We can add additional logic. The double ampersands && indicate a Boolean/Logical AND. The exclamation point ! indicates a Boolean/Logical NOT. In the next example, I print only those lines where column three is greater than 1990, and the line has the string "BSD" in it:

Command:

awk -F',' '$3 > 1990 && /BSD/ { print $0 }' operating-systems.csv

Output:

FreeBSD, BSD, 1993

Now I reverse that, and print only those lines where column three is greater than 1990 and the line DOES NOT have the string "BSD" in it:

Command:

awk -F',' '$3 > 1990 && !/BSD/ { print $0 }' operating-systems.csv

Output:

Chrome OS, Proprietary, 2009
Linux, GPL, 1991
iOS, Proprietary, 2007
macOS, Proprietary, 2001
Windows NT, Proprietary, 1993
Android, Apache, 2008

The double vertical bar || indicates a Boolean/Logical OR. The next command prints only those lines that contain the string "Proprietary" or the string "Apache", or it would print both if both strings were in the text:

Command:

awk -F',' '/Proprietary/ || /Apache/ { print $0 }' operating-systems.csv

Output:

Chrome OS, Proprietary, 2009
iOS, Proprietary, 2007
macOS, Proprietary, 2001
Windows NT, Proprietary, 1993
Android, Apache, 2008

I can take advantage of regular expressions.
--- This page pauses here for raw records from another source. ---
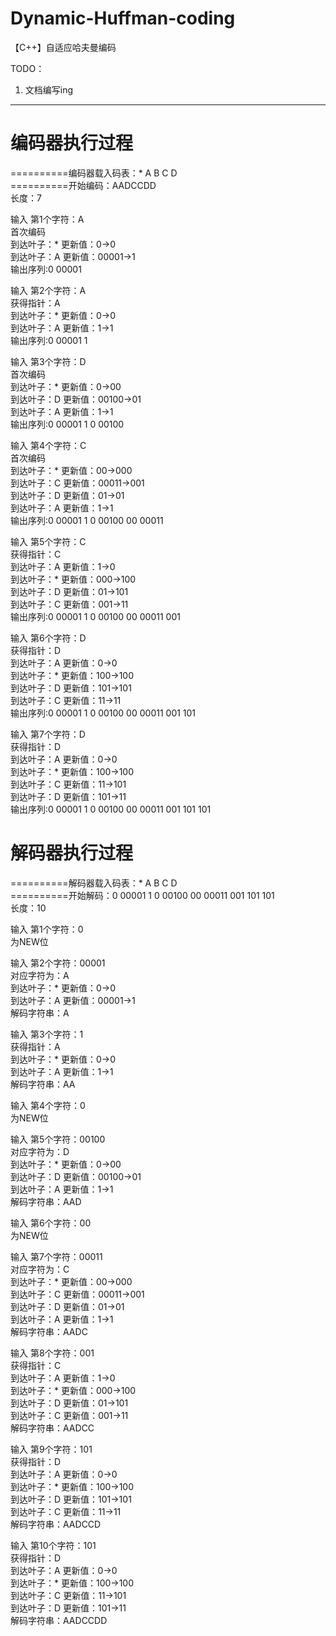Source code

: # Dynamic-Huffman-coding
【C++】自适应哈夫曼编码

TODO：  
1. 文档编写ing    
--- 

编码器执行过程
===
==========编码器载入码表：* A B C D  
==========开始编码：AADCCDD  
长度：7  

输入 第1个字符：A  
 首次编码  
  到达叶子：* 更新值：0->0  
  到达叶子：A 更新值：00001->1  
   输出序列:0 00001  

输入 第2个字符：A  
 获得指针：A  
  到达叶子：* 更新值：0->0  
  到达叶子：A 更新值：1->1  
   输出序列:0 00001 1  

输入 第3个字符：D  
 首次编码  
  到达叶子：* 更新值：0->00  
  到达叶子：D 更新值：00100->01  
  到达叶子：A 更新值：1->1  
   输出序列:0 00001 1 0 00100  

输入 第4个字符：C  
 首次编码  
  到达叶子：* 更新值：00->000  
  到达叶子：C 更新值：00011->001  
  到达叶子：D 更新值：01->01  
  到达叶子：A 更新值：1->1  
   输出序列:0 00001 1 0 00100 00 00011  

输入 第5个字符：C  
 获得指针：C  
  到达叶子：A 更新值：1->0  
  到达叶子：* 更新值：000->100  
  到达叶子：D 更新值：01->101  
  到达叶子：C 更新值：001->11  
   输出序列:0 00001 1 0 00100 00 00011 001  

输入 第6个字符：D  
 获得指针：D  
  到达叶子：A 更新值：0->0  
  到达叶子：* 更新值：100->100  
  到达叶子：D 更新值：101->101  
  到达叶子：C 更新值：11->11  
   输出序列:0 00001 1 0 00100 00 00011 001 101  

输入 第7个字符：D  
 获得指针：D  
  到达叶子：A 更新值：0->0  
  到达叶子：* 更新值：100->100  
  到达叶子：C 更新值：11->101  
  到达叶子：D 更新值：101->11  
   输出序列:0 00001 1 0 00100 00 00011 001 101 101  

解码器执行过程
===
==========解码器载入码表：* A B C D  
==========开始解码：0 00001 1 0 00100 00 00011 001 101 101  
长度：10  

输入 第1个字符：0  
 为NEW位  

输入 第2个字符：00001  
 对应字符为：A  
  到达叶子：* 更新值：0->0  
  到达叶子：A 更新值：00001->1  
   解码字符串：A  

输入 第3个字符：1  
 获得指针：A  
  到达叶子：* 更新值：0->0  
  到达叶子：A 更新值：1->1  
   解码字符串：AA  

输入 第4个字符：0  
 为NEW位  

输入 第5个字符：00100  
 对应字符为：D  
  到达叶子：* 更新值：0->00  
  到达叶子：D 更新值：00100->01  
  到达叶子：A 更新值：1->1  
   解码字符串：AAD  

输入 第6个字符：00  
 为NEW位  

输入 第7个字符：00011  
 对应字符为：C  
  到达叶子：* 更新值：00->000  
  到达叶子：C 更新值：00011->001  
  到达叶子：D 更新值：01->01  
  到达叶子：A 更新值：1->1  
   解码字符串：AADC  

输入 第8个字符：001  
 获得指针：C  
  到达叶子：A 更新值：1->0  
  到达叶子：* 更新值：000->100  
  到达叶子：D 更新值：01->101  
  到达叶子：C 更新值：001->11  
   解码字符串：AADCC  

输入 第9个字符：101  
 获得指针：D  
  到达叶子：A 更新值：0->0  
  到达叶子：* 更新值：100->100  
  到达叶子：D 更新值：101->101  
  到达叶子：C 更新值：11->11  
   解码字符串：AADCCD  

输入 第10个字符：101  
 获得指针：D  
  到达叶子：A 更新值：0->0  
  到达叶子：* 更新值：100->100  
  到达叶子：C 更新值：11->101  
  到达叶子：D 更新值：101->11  
   解码字符串：AADCCDD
If the file that I was looking at was large, and if I wasn't sure that some fields would be upper or lower case, then I could use regular expressions to consider both possibilities. That is, by adding [pP] and [aA], awk will check for both the words Proprietary and proprietary, and Apache and apache.

Command:

awk -F',' '/[pP]roprietary/ || /[aA]pache/ { print $0 }' operating-systems.csv

Output:

Chrome OS, Proprietary, 2009
iOS, Proprietary, 2007
macOS, Proprietary, 2001
Windows NT, Proprietary, 1993
Android, Apache, 2008

awk is full-fledged programming language. It provides conditionals, control structures, variables, etc., and so I've only scratched the surface. If you're interested in learning more, then check out some of these tutorials:

Conclusion

The Linux (and other Unix-like OSes) command line offers a lot of utilities to examine data. Prior to this lesson, we covered a few of them that help us get parts of a file and then pipe those parts through other commands or redirect output to files. We can use pipes and redirects with grep, sed, and awk. If needed, we may be able to avoid using the basic utilities like cut, wc, etc if want to learn more powerful programs like grep, sed, and awk.

It's fun to learn and practice these. Despite this, you do not have to become a sed or an awk programmer. Like the utilities that we've discussed in prior lectures, the power of programs like these is that their on hand and easy to use as one-liners. If you want to get started, the resources listed above can guide you.